Tidak heran dalam Amsal 14:13 dikatakan bahwa dalam tertawa pun, hati bisa merana, bersedih, dan berduka.[4] Inilah kesulitan besar dan pergumulan dari setiap umat manusia. Di dalam gejolak dahsyat seperti ini, kerinduan akan perteduhan yang abadi itu tetap begitu mendorong dengan sangat. Setiap manusia memiliki keinginan ini, tidak ada yang terkecuali.[5] Setiap manusia memiliki ingatan akan Taman Eden yang begitu indah dan sangat membekas dalam hati.[6] Momen di mana ada relasi yang harmonis antara Allah, manusia, seluruh ciptaan yang lain. Momen yang begitu berkesan, dirindukan, tetapi sudah terhilang. Momen yang dinantikan dan diimpikan, tetapi apa daya sudah tak tergapai.

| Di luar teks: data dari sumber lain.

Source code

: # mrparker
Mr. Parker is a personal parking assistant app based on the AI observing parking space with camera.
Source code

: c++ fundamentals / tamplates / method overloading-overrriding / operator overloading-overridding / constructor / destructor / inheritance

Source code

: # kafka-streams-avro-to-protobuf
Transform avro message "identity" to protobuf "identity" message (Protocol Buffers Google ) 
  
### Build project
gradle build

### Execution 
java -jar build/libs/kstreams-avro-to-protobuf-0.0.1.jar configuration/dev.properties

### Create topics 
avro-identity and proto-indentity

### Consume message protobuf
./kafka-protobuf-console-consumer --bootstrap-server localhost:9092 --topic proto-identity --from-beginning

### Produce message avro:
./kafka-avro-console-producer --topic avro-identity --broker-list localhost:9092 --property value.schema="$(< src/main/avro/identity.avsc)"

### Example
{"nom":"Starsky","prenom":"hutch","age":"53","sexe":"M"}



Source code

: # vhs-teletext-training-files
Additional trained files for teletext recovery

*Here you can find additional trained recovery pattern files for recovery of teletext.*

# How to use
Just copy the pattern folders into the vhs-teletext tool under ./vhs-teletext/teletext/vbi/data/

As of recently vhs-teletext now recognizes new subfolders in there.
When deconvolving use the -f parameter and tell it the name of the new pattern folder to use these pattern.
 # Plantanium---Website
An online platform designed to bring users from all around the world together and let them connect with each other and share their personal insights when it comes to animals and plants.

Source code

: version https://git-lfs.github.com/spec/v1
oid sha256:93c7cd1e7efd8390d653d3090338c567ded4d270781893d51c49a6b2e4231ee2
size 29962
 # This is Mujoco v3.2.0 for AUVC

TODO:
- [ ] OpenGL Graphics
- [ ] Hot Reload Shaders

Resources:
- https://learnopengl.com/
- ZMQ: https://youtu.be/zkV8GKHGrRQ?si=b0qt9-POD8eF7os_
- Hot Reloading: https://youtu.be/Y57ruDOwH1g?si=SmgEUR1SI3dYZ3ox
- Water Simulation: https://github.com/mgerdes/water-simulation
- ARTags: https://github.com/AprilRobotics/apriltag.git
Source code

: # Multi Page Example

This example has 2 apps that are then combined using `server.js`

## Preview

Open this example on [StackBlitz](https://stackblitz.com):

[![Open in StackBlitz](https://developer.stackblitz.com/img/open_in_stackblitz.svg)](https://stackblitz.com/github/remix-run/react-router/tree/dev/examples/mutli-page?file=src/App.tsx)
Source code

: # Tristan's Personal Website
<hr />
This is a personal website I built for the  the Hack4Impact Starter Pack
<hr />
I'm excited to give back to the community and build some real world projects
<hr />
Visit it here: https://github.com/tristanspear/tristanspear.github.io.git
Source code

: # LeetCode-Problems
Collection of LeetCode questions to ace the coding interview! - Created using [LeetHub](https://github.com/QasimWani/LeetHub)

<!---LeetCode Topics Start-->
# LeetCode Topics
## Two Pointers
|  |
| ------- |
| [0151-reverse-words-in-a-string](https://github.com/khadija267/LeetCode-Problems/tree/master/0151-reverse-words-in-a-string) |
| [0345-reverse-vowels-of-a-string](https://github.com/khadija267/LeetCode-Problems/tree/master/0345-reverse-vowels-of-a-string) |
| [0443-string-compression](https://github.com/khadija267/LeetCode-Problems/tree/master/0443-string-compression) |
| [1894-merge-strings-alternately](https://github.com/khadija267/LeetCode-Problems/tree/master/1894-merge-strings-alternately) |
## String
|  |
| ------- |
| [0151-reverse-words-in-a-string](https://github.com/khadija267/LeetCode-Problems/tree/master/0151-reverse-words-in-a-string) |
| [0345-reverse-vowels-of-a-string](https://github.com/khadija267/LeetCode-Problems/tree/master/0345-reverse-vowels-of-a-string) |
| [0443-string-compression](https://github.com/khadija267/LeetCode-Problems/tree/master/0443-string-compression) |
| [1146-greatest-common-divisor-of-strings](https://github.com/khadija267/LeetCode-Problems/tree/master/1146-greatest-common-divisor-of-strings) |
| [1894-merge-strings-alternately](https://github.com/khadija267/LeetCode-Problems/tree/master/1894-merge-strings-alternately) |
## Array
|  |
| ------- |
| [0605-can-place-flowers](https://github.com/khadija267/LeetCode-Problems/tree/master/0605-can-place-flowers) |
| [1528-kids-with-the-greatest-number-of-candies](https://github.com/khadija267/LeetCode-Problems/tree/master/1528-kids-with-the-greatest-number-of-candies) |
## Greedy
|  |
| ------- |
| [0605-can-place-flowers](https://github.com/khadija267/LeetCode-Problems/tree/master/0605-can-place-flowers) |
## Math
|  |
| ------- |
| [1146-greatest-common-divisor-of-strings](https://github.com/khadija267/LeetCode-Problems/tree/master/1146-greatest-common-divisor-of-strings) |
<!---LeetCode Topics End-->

Perspektif Perjanjian Lama
Dalam Perjanjian Lama, tema-tema mengenai rumah, peristirahatan, pengembaraan, dan keterasingan juga kerap kali muncul.[7] Mulai dari Abraham yang selama bertahun-tahun hidup mengembara dan tinggal di dalam kemah menuju tanah yang Tuhan janjikan. Padahal Abraham sendiri belum jelas ke mana Tuhan akan memimpinnya. Kita juga melihat kisah hidup Yusuf yang memang walaupun tinggal di Mesir sebagai penguasa, ia sendiri begitu merindukan untuk bisa berpulang ke Kanaan. Maka ia memerintahkan agar tulang-tulangnya nanti bisa dibawa dan dikuburkan di sana. Juga kisah Musa di mana ia tidak menganggap tanah Mesir dengan segala kemajuan dan kemegahannya sebagai tempat kediamannya yang abadi. Ia lebih memilih untuk menderita bersama-sama dengan umat Allah dan membawa mereka ke tanah yang Tuhan janjikan. Dalam perjalanan orang Israel menuju Kanaan, Tuhan juga menunjukkan murka-Nya karena bangsa Israel yang begitu bebal dan tegar tengkuk. Allah menegaskan bahwa orang-orang Israel tersebut tidak bisa masuk tempat peristirahatan-Nya. Dalam kehidupan Daud, kita bisa melihat bagaimana ia hidup sebagai seorang pelarian karena dikejar dan akan dibunuh oleh Raja Saul. Dan dalam Kitab Mazmur, kita juga bisa merenungkan bagaimana Daud yang begitu rindu untuk dapat tinggal dan berdiam di dalam rumah Tuhan, bukan di tempat-tempat lain. Yang ia inginkan adalah untuk berdiam menikmati kehadiran Tuhan di dalam bait-Nya, sampai selama-lamamya. Dalam kisah pembuangan ke Babel, kita dapat dengan jelas melihat status orang Israel yang Tuhan sudah hukum, akhirnya benar-benar menjadi orang buangan, budak, dan terjajah di negeri asing. Pilunya ratapan dari kondisi pembuangan di Babel dapat kita baca dengan detail dalam Kitab Ratapan. Dalam kondisi terasing seperti ini, ada kerinduan besar dari orang Israel untuk bisa pulang dan menyembah Tuhan di Bait Allah di negeri asal mereka. Inilah sebagian contoh/gambaran dari Perjanjian Lama mengenai variasi dan kompleksitas dari tema-tema seputar rumah, peristirahatan, pengembaraan, dan keterasingan.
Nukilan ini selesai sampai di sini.